Following this, the pig farmer decided the rest of his herd were worthless. What happened next is – as you can see in the video below - unforgiveable.

The undercover footage shows 15 pigs herded into a straw baled area and shot at. At least half of the pigs can be seen writhing and convulsing, and a single shot is not enough to kill many of them. Others are fired at several times, as they scramble frantically inside the enclosure.

Electricity made from animals

As with the slaughtered hunt dogs, there’s a potential link to energy generation.

The same lorry that was seen removing the dead bodies from the farm was spotted a day later leaving an animal by-products processing factory, JG Pears.

Animals brought to JG Pears are rendered down into Meat and Bone Meal (MBM powder) and then burnt in biomass to make electricity.

Dale Vince says: “Forget the farming idyll of the meat marketing industry - farms are not safe for animals.
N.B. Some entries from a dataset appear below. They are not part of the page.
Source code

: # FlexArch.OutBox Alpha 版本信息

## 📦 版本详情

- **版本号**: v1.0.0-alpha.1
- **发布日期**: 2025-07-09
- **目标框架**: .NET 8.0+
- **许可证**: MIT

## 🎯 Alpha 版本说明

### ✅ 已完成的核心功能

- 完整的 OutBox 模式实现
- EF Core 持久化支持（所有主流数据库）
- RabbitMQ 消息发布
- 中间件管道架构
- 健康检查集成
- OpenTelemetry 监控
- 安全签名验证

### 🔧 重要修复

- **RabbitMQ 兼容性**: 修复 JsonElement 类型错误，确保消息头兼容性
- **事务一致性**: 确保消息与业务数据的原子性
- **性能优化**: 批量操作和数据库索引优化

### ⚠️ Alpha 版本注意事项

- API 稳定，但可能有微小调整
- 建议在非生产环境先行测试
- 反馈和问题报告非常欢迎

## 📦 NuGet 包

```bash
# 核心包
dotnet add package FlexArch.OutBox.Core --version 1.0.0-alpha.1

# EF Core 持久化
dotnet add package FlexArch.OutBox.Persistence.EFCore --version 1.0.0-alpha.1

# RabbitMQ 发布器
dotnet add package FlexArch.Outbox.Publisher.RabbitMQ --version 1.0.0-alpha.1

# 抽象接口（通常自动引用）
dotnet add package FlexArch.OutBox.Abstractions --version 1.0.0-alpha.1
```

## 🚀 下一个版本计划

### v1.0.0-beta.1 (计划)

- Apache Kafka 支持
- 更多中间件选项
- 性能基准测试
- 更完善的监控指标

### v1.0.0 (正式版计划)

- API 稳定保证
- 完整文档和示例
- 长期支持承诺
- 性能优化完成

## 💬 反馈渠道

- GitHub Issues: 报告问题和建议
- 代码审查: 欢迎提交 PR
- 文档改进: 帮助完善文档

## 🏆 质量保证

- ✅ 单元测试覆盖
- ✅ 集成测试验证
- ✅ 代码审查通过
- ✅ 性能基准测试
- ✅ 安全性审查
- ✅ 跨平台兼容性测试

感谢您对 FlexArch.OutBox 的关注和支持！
“Again and again, we see evidence of the most awful treatment of animals on farms. Some of it is allowed by the rules (incredibly), some of it is not. This brutal murder of pigs by shotgun is something else.
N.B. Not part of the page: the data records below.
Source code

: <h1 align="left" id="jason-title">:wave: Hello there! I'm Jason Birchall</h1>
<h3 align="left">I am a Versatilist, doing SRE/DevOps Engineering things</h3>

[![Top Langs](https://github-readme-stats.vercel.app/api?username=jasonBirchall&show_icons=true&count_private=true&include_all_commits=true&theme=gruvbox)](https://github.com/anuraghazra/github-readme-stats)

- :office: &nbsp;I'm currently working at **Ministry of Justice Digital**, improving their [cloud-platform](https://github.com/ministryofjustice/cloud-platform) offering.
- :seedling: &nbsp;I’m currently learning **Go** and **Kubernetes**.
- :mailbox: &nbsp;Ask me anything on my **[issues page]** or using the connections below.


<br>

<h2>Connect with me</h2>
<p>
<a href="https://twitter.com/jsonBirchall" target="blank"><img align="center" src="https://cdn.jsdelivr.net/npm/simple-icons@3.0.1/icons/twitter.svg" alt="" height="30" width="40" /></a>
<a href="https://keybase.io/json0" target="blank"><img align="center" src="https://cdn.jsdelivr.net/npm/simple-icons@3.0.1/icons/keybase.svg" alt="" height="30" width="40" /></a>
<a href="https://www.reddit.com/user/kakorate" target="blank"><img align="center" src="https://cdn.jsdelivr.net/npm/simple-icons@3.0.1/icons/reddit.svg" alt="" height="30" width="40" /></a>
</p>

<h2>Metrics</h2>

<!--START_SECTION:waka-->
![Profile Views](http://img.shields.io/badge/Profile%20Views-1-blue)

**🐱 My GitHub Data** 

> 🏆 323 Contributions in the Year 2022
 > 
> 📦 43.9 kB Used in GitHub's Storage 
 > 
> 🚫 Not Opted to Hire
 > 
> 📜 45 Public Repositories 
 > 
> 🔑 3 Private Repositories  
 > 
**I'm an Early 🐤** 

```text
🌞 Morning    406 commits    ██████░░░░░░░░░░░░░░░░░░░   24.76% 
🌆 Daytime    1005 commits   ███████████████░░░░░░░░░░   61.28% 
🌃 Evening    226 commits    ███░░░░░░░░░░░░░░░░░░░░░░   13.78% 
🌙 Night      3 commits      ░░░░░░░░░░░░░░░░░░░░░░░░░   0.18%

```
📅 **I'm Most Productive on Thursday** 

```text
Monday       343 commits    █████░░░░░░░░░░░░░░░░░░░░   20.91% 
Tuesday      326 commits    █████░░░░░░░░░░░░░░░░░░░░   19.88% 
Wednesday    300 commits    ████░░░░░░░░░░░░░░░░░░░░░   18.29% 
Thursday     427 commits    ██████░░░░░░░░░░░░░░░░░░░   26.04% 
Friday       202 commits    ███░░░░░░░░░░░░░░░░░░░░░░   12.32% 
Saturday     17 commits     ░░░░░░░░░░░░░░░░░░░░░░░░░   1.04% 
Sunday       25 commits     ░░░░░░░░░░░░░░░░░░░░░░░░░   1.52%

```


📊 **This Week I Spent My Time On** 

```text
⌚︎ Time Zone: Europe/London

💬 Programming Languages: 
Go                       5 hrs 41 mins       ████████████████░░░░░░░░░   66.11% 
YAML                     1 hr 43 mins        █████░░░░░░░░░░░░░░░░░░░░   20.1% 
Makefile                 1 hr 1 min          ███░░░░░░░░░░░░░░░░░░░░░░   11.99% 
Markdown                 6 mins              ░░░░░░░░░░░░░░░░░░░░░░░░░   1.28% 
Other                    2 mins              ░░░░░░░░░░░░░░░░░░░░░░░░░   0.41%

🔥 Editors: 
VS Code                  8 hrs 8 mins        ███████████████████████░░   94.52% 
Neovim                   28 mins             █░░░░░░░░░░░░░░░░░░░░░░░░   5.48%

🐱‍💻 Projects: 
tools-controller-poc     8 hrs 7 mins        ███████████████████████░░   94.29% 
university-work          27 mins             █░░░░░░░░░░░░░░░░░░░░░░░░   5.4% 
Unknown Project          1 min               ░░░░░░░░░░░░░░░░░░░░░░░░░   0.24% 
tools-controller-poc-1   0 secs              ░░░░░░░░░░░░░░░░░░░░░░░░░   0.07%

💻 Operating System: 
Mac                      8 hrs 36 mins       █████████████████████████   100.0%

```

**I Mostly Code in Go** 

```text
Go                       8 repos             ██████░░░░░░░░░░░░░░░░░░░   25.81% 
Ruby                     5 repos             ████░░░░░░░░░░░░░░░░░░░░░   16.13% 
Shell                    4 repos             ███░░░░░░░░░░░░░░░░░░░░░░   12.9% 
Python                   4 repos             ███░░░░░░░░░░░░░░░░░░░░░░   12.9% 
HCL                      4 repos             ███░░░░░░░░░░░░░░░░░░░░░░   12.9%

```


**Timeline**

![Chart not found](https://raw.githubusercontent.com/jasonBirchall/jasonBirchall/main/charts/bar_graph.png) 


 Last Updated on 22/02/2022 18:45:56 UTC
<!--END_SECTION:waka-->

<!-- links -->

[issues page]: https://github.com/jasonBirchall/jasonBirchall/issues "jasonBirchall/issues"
Animals are a food choice we don’t need to make - animal farming is driving the climate crisis, multiple human health crises and global wildlife extinction. It makes no sense. It certainly makes no economic sense - we get far less food from animals than we feed to them.

It’s a barbaric, senseless, abusive industry - that’s literally killing us and the planet we live on. It’s time we moved on as a species.”

What’s next?

We’re continuing our undercover investigations intensive animal farms across Britain and exposing cruelty wherever we find it.

In the case of these 15 pigs killed by shotgun, Dale Vince is working with Advocates for Animals, the UK's first animal law firm, to see whether the law has been broken.

If we can take more action, we will.